I like to think I am a rational person and that I make decisions based on evidence. So this item by the Knight Science Journalism Tracker worried me: “Big media splash over claim of lead in rice; barely a ripple when claim is withdrawn. http://bit.ly/15F9rVg ”
From Time magazine to Science Daily, the media reported that troubling amounts of lead were found in rice. But the results could not be replicated. The original researcher found his equipment was giving bad numbers and withdrew his results (kudos to him!), hardly anyone reported that retraction.
Are you walking around afraid to eat rice because of lead levels? If you are, never mind.
I often wonder how much junk I have collected in my head, especially when I “know” something but can’t remember how, why, or from where I know it. The scientific method is a way for us all to share the same physical reality, beyond culture, beyond personal quirks; a way to transcend our individual limitations. Scientists are only human, after all, or, as Stephen Jay Gould said in The Mismeasure of Man: “science must be understood as a social phenomenon, a gutsy, human enterprise, not the work of robots programmed to collect pure information.”
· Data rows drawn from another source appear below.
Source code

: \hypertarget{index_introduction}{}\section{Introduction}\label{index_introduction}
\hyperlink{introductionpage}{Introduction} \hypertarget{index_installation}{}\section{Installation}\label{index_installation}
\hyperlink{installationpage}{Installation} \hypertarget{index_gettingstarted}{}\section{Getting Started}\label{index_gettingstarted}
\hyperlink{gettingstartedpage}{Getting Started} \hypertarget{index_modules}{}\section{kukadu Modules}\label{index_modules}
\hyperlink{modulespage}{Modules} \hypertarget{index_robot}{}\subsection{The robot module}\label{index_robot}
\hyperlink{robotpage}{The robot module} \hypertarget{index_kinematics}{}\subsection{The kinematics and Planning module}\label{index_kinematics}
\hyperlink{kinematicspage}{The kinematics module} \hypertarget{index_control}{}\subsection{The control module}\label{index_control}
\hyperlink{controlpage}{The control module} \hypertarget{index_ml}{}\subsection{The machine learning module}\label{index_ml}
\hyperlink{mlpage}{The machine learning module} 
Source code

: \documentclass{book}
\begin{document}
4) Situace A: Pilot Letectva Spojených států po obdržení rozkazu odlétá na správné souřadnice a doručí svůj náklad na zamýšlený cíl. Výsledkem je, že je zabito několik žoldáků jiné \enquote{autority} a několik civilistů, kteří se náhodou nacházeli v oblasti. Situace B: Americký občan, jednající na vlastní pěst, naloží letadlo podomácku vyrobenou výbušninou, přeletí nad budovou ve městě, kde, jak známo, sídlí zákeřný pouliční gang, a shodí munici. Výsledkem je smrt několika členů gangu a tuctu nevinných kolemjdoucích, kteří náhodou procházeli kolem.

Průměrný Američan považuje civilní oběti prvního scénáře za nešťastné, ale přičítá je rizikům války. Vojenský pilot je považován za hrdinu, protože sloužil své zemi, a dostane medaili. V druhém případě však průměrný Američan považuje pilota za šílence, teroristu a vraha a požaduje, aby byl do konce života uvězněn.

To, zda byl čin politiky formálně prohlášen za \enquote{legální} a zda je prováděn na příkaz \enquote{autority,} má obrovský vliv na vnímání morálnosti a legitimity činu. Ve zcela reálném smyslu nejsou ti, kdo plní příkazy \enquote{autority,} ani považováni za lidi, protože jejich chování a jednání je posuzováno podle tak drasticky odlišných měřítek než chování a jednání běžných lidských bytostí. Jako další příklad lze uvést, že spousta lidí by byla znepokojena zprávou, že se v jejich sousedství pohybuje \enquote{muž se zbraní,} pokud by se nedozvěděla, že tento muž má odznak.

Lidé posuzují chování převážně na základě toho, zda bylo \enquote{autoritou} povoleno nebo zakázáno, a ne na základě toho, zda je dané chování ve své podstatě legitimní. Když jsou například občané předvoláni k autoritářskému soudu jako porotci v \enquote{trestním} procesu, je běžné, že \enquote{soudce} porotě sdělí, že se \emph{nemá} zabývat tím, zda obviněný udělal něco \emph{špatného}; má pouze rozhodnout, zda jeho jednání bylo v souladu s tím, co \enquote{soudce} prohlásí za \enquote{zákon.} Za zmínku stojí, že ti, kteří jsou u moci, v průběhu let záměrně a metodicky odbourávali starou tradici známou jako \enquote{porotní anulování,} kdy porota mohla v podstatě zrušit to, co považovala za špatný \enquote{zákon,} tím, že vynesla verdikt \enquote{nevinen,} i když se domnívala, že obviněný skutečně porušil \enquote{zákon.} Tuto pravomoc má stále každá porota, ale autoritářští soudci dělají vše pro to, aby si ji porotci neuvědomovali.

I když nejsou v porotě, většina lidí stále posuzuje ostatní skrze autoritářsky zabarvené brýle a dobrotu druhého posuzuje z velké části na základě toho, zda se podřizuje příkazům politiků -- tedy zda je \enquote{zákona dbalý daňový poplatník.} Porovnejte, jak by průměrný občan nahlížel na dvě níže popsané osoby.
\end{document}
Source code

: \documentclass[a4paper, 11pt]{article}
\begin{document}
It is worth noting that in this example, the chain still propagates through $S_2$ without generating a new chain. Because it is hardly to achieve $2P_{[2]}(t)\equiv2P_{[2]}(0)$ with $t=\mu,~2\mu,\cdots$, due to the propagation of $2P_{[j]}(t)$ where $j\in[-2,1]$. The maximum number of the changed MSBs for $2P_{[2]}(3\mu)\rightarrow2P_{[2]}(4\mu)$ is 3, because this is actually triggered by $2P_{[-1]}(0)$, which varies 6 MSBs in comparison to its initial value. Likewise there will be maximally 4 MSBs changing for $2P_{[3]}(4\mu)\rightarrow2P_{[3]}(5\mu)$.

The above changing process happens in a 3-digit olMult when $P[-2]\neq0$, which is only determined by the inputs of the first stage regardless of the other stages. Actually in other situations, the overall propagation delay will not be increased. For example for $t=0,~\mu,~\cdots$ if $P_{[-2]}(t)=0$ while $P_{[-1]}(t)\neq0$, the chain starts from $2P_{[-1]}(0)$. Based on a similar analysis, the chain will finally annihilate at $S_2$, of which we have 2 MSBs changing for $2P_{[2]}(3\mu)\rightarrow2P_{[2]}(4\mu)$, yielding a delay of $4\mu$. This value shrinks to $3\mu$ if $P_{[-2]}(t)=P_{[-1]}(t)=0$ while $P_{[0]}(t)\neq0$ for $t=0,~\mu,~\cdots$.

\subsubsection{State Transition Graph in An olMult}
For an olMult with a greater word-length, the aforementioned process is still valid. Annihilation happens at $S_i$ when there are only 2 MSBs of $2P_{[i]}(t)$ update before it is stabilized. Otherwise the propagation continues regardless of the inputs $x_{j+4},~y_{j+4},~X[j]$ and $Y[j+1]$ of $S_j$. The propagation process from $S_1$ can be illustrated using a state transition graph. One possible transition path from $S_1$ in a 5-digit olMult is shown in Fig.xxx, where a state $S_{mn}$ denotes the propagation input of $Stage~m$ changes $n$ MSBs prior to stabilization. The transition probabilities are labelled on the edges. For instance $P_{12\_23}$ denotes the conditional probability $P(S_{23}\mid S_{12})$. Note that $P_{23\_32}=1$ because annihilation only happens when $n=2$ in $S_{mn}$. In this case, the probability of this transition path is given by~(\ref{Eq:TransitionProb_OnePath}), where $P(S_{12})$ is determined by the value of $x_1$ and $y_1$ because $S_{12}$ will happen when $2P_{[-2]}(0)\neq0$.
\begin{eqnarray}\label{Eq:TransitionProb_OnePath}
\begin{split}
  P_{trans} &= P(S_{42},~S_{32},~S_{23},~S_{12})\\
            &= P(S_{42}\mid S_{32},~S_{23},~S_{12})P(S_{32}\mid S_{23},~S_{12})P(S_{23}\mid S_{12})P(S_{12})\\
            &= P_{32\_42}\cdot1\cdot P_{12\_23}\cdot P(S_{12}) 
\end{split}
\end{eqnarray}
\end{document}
I try not to get so emotionally invested in what I “know” that I stop learning. I take it as a matter of faith that knowledge is better than ignorance and truth is better than error. Policies based on faulty facts don’t succeed. Whether you are discussing lead in rice, gun control, climate change, or education, does anyone really want to keep pushing ideas that don’t work?
I try to keep alert for what I know that ain’t so.